From the entries below, gather every line containing the string "reports".

====== Exercise material

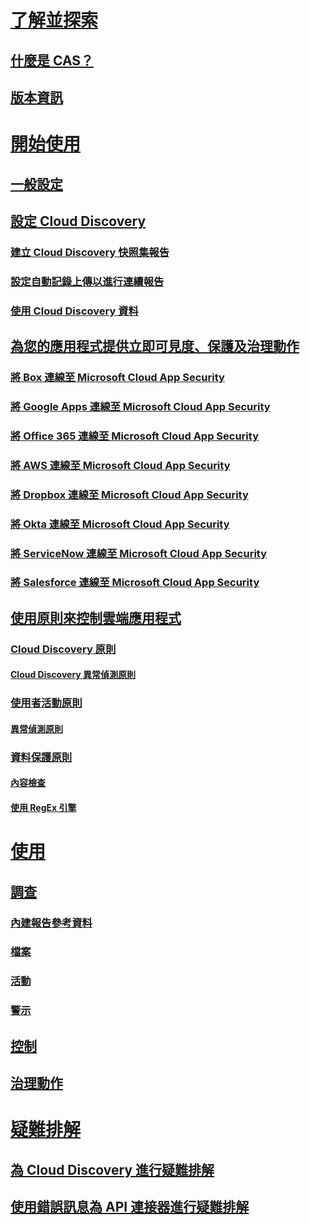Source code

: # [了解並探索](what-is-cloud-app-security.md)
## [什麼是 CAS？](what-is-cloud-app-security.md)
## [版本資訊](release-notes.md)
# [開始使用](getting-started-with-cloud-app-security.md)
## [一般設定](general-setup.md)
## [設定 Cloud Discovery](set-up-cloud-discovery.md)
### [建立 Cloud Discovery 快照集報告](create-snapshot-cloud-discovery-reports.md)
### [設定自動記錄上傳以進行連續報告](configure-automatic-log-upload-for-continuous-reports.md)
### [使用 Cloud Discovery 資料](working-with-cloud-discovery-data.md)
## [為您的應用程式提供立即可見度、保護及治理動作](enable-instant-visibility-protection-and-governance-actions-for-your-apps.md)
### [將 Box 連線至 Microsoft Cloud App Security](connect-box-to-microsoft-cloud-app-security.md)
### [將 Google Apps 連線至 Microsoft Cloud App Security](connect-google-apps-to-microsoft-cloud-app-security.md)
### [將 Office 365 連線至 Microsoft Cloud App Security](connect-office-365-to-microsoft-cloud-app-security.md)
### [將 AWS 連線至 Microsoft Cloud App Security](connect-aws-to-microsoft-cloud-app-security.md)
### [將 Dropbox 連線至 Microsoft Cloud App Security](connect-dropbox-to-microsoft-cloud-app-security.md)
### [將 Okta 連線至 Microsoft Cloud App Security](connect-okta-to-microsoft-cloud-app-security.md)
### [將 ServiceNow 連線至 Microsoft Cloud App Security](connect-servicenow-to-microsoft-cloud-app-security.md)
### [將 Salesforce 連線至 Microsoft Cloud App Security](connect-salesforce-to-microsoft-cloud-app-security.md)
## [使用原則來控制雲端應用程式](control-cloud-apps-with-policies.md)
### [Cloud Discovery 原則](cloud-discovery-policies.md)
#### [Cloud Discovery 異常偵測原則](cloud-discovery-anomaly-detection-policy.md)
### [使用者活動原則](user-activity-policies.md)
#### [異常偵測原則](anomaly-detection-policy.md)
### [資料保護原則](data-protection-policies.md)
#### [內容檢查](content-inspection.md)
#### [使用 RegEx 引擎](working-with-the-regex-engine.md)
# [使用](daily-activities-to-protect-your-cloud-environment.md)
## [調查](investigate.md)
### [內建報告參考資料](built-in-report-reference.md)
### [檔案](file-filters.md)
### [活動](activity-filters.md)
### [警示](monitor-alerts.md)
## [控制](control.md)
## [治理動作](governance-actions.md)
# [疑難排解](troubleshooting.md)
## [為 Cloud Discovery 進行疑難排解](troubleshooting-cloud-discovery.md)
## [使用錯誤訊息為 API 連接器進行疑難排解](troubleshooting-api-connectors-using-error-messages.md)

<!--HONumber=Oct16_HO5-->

============
====== Exercise material

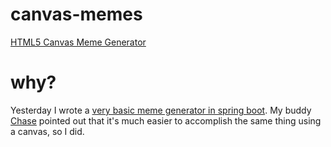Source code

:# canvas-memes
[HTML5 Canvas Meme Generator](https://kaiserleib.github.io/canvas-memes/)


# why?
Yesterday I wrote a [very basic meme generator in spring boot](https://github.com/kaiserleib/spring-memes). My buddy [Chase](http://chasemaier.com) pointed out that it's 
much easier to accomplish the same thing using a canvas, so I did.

============

== Result of this task ==
### [建立 Cloud Discovery 快照集報告](create-snapshot-cloud-discovery-reports.md)
### [設定自動記錄上傳以進行連續報告](configure-automatic-log-upload-for-continuous-reports.md)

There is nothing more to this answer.